Megha Bhagat is a Co-Founder at Project DEFY (Design Education for Yourself), which is a system of learning that believes anyone can teach themselves anything by using the internet and the community around them to find solutions. Their mission is to change the way people think and ignite individual passions so students can believe in their abilities to educate themselves, others and their communities.
How can people work around the traditional education system? - Megha Bhagat | HundrED
The traditional education system is actually based on the concept of there being some type of formal exclusion. If you notice how it works in places where people cannot have access to it because of social-economic constraints, then you realize that somewhere the system was meant to exclude them. It is therefore critical that there are spaces where there are forms of non-structured learning systems that are made available, and the way to do it should focus around really helping them create it within wherever they live. If learning happens naturally and if learning can accelerate with peers around you, then you would not need a system to become a part of. When you help them to create learning spaces where they are by putting in basics of access to knowledge, either through technology that is coming or through people who they are with, how you let them do that at that basic level I think is how people are going to look at getting learnings to themselves. They have to be able to create it within communities where they live if the traditional system is not going to become more inclusive or the system has to make more effort to bring them in. To sum it up: community-led, community-based, and completely peer collaborated low-cost resources, is how communities that don't have access to the systems will have their own learnings.
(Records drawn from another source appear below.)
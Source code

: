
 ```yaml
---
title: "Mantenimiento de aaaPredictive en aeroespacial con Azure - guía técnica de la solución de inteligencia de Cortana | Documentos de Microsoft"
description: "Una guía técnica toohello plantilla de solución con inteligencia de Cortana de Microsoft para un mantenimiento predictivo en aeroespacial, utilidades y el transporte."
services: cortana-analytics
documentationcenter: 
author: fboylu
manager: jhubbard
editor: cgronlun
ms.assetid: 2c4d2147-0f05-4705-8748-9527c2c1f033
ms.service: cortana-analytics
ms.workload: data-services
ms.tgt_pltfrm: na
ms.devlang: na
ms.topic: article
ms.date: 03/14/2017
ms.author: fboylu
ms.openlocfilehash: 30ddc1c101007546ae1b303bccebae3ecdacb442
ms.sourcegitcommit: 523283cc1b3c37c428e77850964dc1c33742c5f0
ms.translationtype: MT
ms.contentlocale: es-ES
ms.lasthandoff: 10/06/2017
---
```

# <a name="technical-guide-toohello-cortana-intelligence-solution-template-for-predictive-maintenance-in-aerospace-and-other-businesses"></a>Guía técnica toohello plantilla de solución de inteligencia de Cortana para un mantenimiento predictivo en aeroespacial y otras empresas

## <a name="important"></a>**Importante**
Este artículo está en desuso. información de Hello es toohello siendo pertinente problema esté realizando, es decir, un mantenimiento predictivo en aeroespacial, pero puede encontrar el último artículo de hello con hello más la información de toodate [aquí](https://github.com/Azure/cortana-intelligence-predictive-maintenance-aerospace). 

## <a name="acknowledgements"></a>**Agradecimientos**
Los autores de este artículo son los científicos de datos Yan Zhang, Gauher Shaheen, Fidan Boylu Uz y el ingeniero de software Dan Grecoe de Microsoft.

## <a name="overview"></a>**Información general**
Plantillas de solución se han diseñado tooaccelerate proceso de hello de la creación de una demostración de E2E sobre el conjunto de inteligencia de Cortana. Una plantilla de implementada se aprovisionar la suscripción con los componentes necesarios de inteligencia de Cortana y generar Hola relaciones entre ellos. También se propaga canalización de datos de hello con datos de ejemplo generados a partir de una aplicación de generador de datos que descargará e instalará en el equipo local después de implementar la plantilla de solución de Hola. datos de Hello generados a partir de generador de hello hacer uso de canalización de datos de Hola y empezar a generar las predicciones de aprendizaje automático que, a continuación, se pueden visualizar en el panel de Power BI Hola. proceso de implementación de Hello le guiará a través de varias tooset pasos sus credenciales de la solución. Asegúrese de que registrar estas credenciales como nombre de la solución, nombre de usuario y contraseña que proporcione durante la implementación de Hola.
How does Project DEFY present opportunities to those without an education? - Megha Bhagat | HundrED
DEFY was pretty much created out of the understanding that there are larger sections of society that do not have access to the education system, which is what currently allows you to become or have access to opportunities in life. Especially from the part of the world where we come from, there is already enough data that proves that people who are below the poverty line, those who come from marginalized sections, have no access to the education systems that can give them better opportunities, and where they do have access to systems, they are often given access to really bad systems. The idea is, therefore, to say: ‘can we create a system for them that is led by them, that is owned by them and pretty much gives them the same leveling field as everyone else?’ We also need to ask the question: ‘What was the system meant to do? Was the system really meant to provide everybody with an equitable ground to play on or was the system initially created to form these class structures?’ Building community blocks, and going into sections of these societies saying: ‘hey what would you like to build as a learning space?’ that's where DEFY really began. We did so believing that humans are absolutely innovatively creative and learning is just part of our DNA. We took that and asked ourselves what that would look like in the context of low-cost community spaces; that is where DEFY brought in the model of Nooks, which are within communities, owned by the communities, and where the component of knowledge is now freely available to that community.
In most cases, knowledge is out there on the internet, and it is out there with people around you, so we create technology as an enabler and not necessarily as a tool functionality. By powering up a small space within a community with some laptops, an internet connection, and pretty much human curiosity, then allowing people to really figure out what is it that their life goals are instead of determining those from our privileged understanding of a very top-down approach of what they can or cannot accomplish. Nooks have really been able to help these people who would otherwise have absolutely no say in the societal structure they are in, to be able to break that cycle and to think for themselves, bigger dreams than what the system would allow them to have, even if they did have access to that traditional system. Women go from not having access to growing enterprises within a system structure, to now running their own enterprises. School kids who dropped out of the system because it did not allow them to flourish, end up becoming science geeks and really getting curious about what science means for them. It levels the field and I think that is what DEFY has been able to do within communities where it is in: giving people the power of deciding, what, how and why they learn what they learn, and in a sense trying to democratize the equity of education, which is what the traditional system does not necessarily allow for.
Why is learning ‘how to learn’ so important? - Megha Bhagat | HundrED
The message behind project DEFY is that the social, economic, and cultural contexts you come from do not limit you to the bottom of the pyramid choices in life. Your only option isn’t to escape from the environment, instead, sit there and decide for yourself what the options of getting out of that impoverished life are going to be. Creating spaces that allow that thinking is what DEFY really tries to do. The model is not about a bunch of experts coming in and deciding for them what is good for them, what their choices should be, and where they should be heading towards. It is literally just a bunch of people going in and working with them and just helping them to figure it out on their own. The only role that DEFY really plays within those communities is just helping to put together the initial foundation, which is putting together a bunch of technology and figuring out how to source it. Everything after that is self-determined, and that is a very powerful way of getting these communities to think about their space and their position in the society where they are. So how do you get a young girl to think about her life choices beyond what has been determined by her family and by the socio-economic background she comes from? How do you get her to take that choice back in her hand and for her to really think for herself without compartmentalizing their choices or predetermining their choices for them? This is the cycle that DEFY is breaking within communities where we are, and then allowing them to flourish and to really move into life and into society from a place of agency. That is how DEFY is really helping, working with communities to shift the scales towards equity.